The Quranic verse that gave Muslims permission to fight (2:190) introduced the idea that the divine revelation was concerned not only with fighting for the right cause but also with right conduct (“but do not transgress the limits”). A corpus of Muslim jurisprudence and practice endeavored to outline the restraints referred to by “the limits.”
The most important principle was discrimination, the need to differentiate in battle between combatants and non-combatants. The best known example is the command of the first caliph, Abu Bakr, who is reported to have said: “Do not act treacherously, disloyally, or neglectfully; do not mutilate; do not kill children or old men or women; do not cut down trees; do not slaughter sheep, cows or camels except for food; leave alone those who devote their lives to monastic services.”
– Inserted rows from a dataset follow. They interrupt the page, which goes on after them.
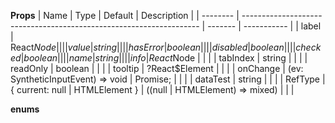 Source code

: **Props**
| Name | Type | Default | Description |
| -------- | ------------------------------------------------------------------- | ------- | ----------- |
| label | React$Node                                                          |         |             |
| value    | string                                                              |         |             |
| hasError | boolean                                                             |         |             |
| disabled | boolean                                                             |         |             |
| checked  | boolean                                                             |         |             |
| name     | string                                                              |         |             |
| info     | React$Node | | |
| tabIndex | string | | |
| readOnly | boolean | | |
| tooltip | ?React\$Element<any> | | |
| onChange | (ev: SyntheticInputEvent<HTMLInputElement>) => void | Promise<any>; | | |
| dataTest | string | | |
| RefType | {
current: null | HTMLElement
} | ((null | HTMLElement) => mixed) | | |

**enums**
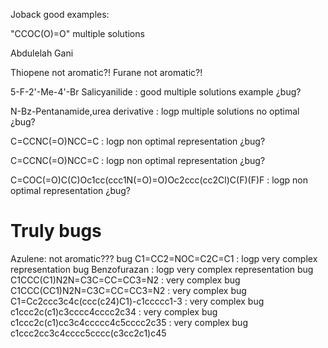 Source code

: Joback good examples:

"CCOC(O)=O" multiple solutions

Abdulelah Gani

Thiopene not aromatic?!
Furane not aromatic?!

5-F-2'-Me-4'-Br Salicyanilide : good multiple solutions example ¿bug?

N-Bz-Pentanamide,urea derivative : logp multiple solutions no optimal ¿bug?

C=CCNC(=O)NCC=C : logp non optimal representation ¿bug?

C=CCNC(=O)NCC=C : logp non optimal representation ¿bug?

C=COC(=O)C(C)Oc1cc(ccc1N(=O)=O)Oc2ccc(cc2Cl)C(F)(F)F : logp non optimal representation ¿bug?

# Truly bugs
Azulene: not aromatic??? bug
C1=CC2=NOC=C2C=C1 : logp very complex representation bug
Benzofurazan : logp very complex representation bug
C1CCC(C1)N2N=C3C=CC=CC3=N2 : very complex bug
C1CCC(CC1)N2N=C3C=CC=CC3=N2 : very complex bug
C1=Cc2ccc3c4c(ccc(c24)C1)-c1ccccc1-3 : very complex bug
c1ccc2c(c1)c3cccc4cccc2c34 : very complex bug
c1ccc2c(c1)cc3c4ccccc4c5cccc2c35 : very complex bug
c1ccc2cc3c4cccc5cccc(c3cc2c1)c45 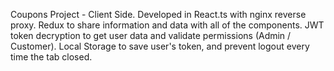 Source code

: Coupons Project - Client Side.
Developed in React.ts with nginx reverse proxy.
Redux to share information and data with all of the components.
JWT token decryption to get user data and validate permissions (Admin / Customer).
Local Storage to save user's token, and prevent logout every time the tab closed.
The Quran talks about the just treatment for prisoners of war in several verses (See 8:71, 9:6, 47:4, and 76:8) and about forgiveness being superior to vengeance or even proportionality (see 16:126, 42:40, 5:45, 2:178). Muslim jurists additionally prohibit killing emissaries, servants, traders, travellers, journalists and aid workers.
Jurists have written to disallow using torture or abduction, using fire or flooding or poison as weapons, destroying shrines or graves or places of worship, attacking without giving fair notice, ignoring the risk of collateral damage (48:25), and on a vast range of other restrictions in the conduct of war.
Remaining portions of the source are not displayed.